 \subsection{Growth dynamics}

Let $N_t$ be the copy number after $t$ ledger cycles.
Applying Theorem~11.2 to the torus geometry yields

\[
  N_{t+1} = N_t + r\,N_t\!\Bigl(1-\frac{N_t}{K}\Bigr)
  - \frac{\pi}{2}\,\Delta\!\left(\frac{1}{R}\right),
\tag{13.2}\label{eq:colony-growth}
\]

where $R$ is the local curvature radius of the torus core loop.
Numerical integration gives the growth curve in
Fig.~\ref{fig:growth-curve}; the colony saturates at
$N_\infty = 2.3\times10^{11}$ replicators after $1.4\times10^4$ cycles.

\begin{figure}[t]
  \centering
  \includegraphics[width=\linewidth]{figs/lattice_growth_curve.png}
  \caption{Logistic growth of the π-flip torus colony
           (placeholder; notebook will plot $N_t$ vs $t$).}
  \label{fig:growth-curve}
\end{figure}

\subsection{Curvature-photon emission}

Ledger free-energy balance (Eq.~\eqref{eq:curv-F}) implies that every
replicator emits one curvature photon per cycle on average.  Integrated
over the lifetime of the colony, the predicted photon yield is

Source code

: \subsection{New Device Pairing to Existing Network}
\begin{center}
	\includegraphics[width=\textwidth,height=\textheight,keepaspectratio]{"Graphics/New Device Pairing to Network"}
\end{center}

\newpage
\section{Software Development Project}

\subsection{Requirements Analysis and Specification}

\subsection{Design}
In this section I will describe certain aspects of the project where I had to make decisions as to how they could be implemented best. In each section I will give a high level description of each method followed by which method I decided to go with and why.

▸ TASK BRIEF:
Beginning with the line containing "after $1.4\times10^4$ cycles." and ending with the last line of the listing above, return every line exactly and nothing else.

▸ SOLUTION TO THIS EXERCISE:
$N_\infty = 2.3\times10^{11}$ replicators after $1.4\times10^4$ cycles.

\begin{figure}[t]
  \centering
  \includegraphics[width=\linewidth]{figs/lattice_growth_curve.png}
  \caption{Logistic growth of the π-flip torus colony
           (placeholder; notebook will plot $N_t$ vs $t$).}
  \label{fig:growth-curve}
\end{figure}

\subsection{Curvature-photon emission}

Ledger free-energy balance (Eq.~\eqref{eq:curv-F}) implies that every
replicator emits one curvature photon per cycle on average.  Integrated
over the lifetime of the colony, the predicted photon yield is

Source code

: \subsection{New Device Pairing to Existing Network}
\begin{center}
	\includegraphics[width=\textwidth,height=\textheight,keepaspectratio]{"Graphics/New Device Pairing to Network"}
\end{center}

\newpage
\section{Software Development Project}

\subsection{Requirements Analysis and Specification}

\subsection{Design}
In this section I will describe certain aspects of the project where I had to make decisions as to how they could be implemented best. In each section I will give a high level description of each method followed by which method I decided to go with and why.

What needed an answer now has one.